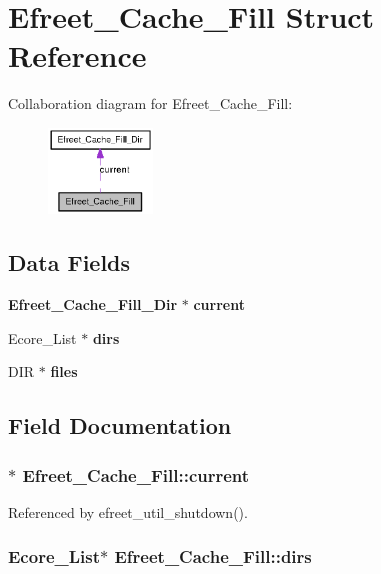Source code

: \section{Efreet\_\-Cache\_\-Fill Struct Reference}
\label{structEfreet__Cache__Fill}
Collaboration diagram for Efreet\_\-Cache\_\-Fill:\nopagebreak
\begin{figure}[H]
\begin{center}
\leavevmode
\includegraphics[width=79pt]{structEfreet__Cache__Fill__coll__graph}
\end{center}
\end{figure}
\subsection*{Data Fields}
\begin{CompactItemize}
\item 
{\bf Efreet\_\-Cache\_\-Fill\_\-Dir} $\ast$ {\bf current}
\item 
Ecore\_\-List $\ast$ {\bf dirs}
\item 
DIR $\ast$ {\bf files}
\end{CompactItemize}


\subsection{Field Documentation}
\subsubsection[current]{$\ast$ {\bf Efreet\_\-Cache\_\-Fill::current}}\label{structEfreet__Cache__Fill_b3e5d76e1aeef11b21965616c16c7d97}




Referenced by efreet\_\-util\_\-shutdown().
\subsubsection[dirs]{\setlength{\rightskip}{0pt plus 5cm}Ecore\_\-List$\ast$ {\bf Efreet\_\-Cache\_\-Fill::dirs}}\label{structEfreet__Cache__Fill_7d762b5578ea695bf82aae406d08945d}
——————
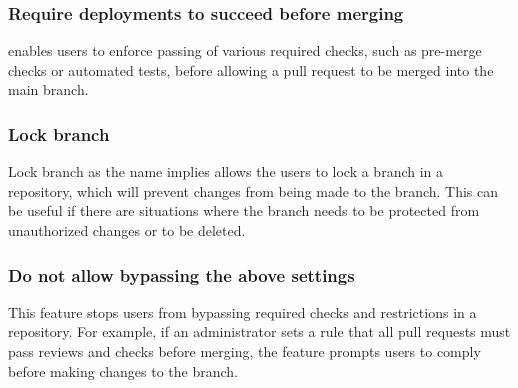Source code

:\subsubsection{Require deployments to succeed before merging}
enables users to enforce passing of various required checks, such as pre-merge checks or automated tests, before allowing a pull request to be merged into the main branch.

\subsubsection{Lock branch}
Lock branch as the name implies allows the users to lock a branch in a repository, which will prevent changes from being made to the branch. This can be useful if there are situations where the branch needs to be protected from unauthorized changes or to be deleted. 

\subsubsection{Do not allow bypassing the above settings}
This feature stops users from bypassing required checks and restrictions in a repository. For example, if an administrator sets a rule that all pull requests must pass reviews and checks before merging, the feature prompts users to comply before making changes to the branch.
——————
_Task to complete_
Beginning at the line above that contains "enables users to", return each line exactly through the line that contains "not allow bypassing", and no others.

_Worked solution_
enables users to enforce passing of various required checks, such as pre-merge checks or automated tests, before allowing a pull request to be merged into the main branch.

\subsubsection{Lock branch}
Lock branch as the name implies allows the users to lock a branch in a repository, which will prevent changes from being made to the branch. This can be useful if there are situations where the branch needs to be protected from unauthorized changes or to be deleted. 

\subsubsection{Do not allow bypassing the above settings}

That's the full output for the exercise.